Chinese companies have been conspicuous by their absence from quantum computing press and announcements. This year China announced a $10 billion National Laboratory for Quantum Information Sciences, it is scheduled to open in 2020. Alibaba, Baidu, and Tencent are all heavily invested in AI and deep learning, so I would expect to hear more about their interest in quantum computing over the next year.

Recent Big Announcements

Microsoft Announces Quantum Development Kit

Microsoft started working on quantum computing almost two decades ago, in 2000. In September, at its Ignite event, Microsoft announced it is basing its quantum computing program on Majorana Fermions, which were found in 2012.  If Microsoft can harness Majorana Fermions, scaling logical qubit count may be much more economical than alternative qubit technologies, with only 10 or so physical qubits to one logical qubit, instead of thousands or more.

Microsoft’s prototype Majorana Fermion quantum computing chip (Source: TIRIAS Research)

But, after its big Majorana Fermion unveil, Microsoft has been silent on its hardware progress. Instead, Microsoft is focusing on quantum simulation its new Q# language, tightly integrated into its Visual Studio Integrated Development Environment (IDE), and quantum computer simulation tools, including a trace simulator to analyze resource utilization, plus lots of libraries, code samples, and comprehensive documentation.

Microsoft’s quantum simulator uses Intel’s AVX extensions, supported in Intel processors since its 2011 “Sandy Bridge” processor generation. Microsoft is also announced its project “Brainwave” FPGA-based AI accelerator this year and has hinted that it is running “quantum inspired optimizations” on Brainwave. My guess is that Microsoft is optimizing Brainwave’s FPGA deep neural network (DNN) logic to improve deep learning model accuracy, speed, or both.

Microsoft’s announcement is important because of the sheer number of enterprise software developers using its Visual Studio IDE. It is a mature, highly productive toolkit. Integrating quantum computing into Visual Studio may attract a new generation of academic researchers away from open source IDEs, much as Nvidia has been able to do with GPU programming through its CUDA application programming interface (API) and toolkit.

IBM Announces Q Network

IBM had already launched its QISKit API and devkit for developers to access IBM’s cloud-based Quantum Experience and local simulators. In December, IBM launched its Q Network ecosystem development initiative. IBM hasn’t talked about membership levels, but membership seems to scale based on both ability to pay and likelihood of potential contributions to IBM’s quantum ecosystem.

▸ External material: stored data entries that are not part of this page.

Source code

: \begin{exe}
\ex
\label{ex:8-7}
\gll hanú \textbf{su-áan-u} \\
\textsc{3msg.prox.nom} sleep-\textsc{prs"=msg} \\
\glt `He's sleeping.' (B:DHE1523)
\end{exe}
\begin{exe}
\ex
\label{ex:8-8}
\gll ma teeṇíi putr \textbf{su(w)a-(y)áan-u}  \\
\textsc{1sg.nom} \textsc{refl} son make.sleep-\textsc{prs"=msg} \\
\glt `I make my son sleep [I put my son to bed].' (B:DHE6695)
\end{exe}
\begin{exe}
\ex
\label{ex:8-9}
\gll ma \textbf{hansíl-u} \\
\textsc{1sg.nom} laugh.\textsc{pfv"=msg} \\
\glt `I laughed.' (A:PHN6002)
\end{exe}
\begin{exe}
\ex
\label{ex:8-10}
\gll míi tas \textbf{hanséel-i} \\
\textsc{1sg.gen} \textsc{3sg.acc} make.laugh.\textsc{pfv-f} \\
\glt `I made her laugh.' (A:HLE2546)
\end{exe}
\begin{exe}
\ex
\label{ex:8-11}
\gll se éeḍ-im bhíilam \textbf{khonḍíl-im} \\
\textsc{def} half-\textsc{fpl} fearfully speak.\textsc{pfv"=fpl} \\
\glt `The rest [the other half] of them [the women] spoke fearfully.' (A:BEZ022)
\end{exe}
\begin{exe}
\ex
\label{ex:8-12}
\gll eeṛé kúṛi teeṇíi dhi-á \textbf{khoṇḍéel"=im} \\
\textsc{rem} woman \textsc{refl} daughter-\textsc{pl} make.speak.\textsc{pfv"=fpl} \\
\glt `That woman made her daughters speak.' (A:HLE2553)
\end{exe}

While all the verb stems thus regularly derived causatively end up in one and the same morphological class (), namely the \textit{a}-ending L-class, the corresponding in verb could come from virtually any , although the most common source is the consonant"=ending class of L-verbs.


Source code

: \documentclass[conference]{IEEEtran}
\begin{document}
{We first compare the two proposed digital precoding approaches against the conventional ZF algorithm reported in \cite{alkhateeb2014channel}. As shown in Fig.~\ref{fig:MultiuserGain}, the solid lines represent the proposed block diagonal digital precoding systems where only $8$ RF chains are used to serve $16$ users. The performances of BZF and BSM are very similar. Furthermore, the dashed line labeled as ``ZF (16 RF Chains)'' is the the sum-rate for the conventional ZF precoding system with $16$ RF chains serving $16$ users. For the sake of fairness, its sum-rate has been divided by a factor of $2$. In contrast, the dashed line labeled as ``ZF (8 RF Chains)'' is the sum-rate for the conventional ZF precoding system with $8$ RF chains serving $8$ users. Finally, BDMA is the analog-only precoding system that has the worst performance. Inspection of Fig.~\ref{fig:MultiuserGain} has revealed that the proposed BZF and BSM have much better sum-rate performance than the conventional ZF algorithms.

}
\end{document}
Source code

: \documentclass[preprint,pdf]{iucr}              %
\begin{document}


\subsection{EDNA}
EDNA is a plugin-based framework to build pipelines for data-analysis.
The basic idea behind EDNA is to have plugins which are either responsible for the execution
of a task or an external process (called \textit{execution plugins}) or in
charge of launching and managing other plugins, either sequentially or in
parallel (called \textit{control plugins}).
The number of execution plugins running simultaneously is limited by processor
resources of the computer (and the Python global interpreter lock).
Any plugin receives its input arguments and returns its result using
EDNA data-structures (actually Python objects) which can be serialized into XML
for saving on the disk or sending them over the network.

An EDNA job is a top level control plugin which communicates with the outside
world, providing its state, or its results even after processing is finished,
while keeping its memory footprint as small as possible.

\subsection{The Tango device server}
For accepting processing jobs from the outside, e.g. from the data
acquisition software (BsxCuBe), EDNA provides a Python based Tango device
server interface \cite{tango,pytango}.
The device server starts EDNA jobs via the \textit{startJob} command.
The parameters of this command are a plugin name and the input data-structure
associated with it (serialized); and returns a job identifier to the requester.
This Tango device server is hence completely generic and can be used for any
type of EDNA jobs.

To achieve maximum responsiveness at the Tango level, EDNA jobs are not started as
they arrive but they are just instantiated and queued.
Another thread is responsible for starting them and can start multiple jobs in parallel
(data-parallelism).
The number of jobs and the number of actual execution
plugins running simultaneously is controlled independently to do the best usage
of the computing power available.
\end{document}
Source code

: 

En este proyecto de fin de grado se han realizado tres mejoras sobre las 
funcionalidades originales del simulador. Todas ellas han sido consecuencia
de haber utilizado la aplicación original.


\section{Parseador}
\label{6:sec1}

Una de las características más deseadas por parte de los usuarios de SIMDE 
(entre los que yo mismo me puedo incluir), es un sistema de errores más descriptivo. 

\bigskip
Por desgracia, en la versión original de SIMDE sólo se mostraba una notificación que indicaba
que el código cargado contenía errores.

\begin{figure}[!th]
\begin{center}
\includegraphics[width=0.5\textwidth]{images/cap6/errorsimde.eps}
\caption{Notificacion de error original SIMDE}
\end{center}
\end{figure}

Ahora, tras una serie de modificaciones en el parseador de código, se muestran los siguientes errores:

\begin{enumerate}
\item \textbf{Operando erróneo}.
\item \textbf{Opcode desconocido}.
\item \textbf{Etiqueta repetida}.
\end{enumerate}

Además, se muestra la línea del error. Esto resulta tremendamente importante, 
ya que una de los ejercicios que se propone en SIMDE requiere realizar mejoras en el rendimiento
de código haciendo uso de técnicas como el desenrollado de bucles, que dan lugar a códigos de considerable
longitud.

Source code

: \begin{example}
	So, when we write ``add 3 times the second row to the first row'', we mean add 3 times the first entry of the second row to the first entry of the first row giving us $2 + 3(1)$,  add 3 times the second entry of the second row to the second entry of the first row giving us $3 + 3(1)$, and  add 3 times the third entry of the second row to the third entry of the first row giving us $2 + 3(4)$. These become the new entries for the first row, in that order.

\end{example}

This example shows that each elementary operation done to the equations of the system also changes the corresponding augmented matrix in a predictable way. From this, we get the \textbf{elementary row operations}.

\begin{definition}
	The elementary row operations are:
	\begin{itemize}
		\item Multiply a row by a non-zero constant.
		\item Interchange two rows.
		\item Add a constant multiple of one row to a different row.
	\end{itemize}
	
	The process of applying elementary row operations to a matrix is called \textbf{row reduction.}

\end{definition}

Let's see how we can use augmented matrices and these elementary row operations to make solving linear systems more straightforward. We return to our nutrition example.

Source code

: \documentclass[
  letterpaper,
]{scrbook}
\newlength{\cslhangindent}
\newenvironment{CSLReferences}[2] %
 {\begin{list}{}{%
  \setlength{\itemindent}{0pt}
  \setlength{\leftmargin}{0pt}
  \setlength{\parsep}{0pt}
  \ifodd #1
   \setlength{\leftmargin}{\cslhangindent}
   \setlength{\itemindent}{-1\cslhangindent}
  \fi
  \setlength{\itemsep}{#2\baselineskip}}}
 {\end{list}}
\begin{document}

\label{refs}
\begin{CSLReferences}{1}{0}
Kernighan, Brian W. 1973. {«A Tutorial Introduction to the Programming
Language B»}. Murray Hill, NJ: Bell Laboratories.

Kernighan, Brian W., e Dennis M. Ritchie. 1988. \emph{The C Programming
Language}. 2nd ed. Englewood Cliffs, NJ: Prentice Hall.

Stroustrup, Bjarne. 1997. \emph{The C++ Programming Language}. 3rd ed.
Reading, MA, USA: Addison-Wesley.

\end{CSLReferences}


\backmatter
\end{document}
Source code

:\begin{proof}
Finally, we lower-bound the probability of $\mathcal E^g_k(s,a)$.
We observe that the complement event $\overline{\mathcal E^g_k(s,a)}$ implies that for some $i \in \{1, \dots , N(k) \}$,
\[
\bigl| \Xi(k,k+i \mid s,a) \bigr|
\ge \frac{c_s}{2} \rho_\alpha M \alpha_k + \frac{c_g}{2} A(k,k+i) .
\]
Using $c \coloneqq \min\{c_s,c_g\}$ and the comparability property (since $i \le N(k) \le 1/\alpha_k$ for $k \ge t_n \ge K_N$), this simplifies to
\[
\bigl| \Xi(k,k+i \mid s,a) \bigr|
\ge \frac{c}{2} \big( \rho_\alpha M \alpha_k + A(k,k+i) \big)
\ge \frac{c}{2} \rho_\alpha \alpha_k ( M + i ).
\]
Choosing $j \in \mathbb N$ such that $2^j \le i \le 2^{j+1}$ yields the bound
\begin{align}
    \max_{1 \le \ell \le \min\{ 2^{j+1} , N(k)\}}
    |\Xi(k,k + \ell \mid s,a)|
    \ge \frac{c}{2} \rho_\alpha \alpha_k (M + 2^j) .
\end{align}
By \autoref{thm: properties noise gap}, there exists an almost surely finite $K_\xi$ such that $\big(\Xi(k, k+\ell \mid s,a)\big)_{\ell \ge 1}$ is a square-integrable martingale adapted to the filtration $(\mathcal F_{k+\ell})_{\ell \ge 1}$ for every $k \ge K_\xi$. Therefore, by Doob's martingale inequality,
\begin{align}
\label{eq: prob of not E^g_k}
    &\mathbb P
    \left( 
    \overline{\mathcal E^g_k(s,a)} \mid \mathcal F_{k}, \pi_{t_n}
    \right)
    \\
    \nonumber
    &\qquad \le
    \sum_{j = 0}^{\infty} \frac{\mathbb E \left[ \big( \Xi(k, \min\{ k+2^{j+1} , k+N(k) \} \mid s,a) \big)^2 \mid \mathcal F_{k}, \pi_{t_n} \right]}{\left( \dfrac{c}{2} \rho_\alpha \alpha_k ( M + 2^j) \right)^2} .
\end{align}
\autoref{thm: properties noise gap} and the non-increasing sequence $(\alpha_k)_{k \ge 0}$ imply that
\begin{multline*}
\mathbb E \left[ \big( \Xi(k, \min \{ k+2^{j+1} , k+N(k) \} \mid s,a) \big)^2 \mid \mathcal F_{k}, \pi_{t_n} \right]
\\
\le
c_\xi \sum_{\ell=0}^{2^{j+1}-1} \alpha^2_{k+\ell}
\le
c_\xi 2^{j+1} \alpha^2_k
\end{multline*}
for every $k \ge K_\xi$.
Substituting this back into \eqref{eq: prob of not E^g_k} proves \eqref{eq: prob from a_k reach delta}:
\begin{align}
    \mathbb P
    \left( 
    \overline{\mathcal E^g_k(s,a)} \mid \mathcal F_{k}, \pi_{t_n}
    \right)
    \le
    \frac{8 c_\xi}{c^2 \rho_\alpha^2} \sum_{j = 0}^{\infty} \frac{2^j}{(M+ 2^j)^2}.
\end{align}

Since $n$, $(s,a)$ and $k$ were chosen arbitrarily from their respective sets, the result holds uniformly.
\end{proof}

Access to IBM’s quantum computing resources is simple; general access will always be a generation or two behind Q Network participants for both access to hardware and access to the latest devkit resources. There are three types of memberships, the announced participants are:

  • Hubs (regional centers of education, research, development, and commercialization): Keio University, University of Melbourne, Oak Ridge National Laboratory (ORNL), University of Oxford, and IBM Research
  • Partners (pioneers in a specific industry or academic field): Daimler, JPMorgan Chase & Co, JSR, and Samsung
  • Members (developing a strategy to get quantum ready): Barclays, Honda, Materials Magic (Hitachi Metals Group), and Nagase

Target users in IBM’s Q Network and in the larger IBM Q experience user base are graduate students, academic researchers, and commercial researchers. Quantum computing is still at an experimental stage, both in providing infrastructure and in understanding how to program quantum computers to solve useful problems. Quantum computing is today dominated by discovery and heuristics.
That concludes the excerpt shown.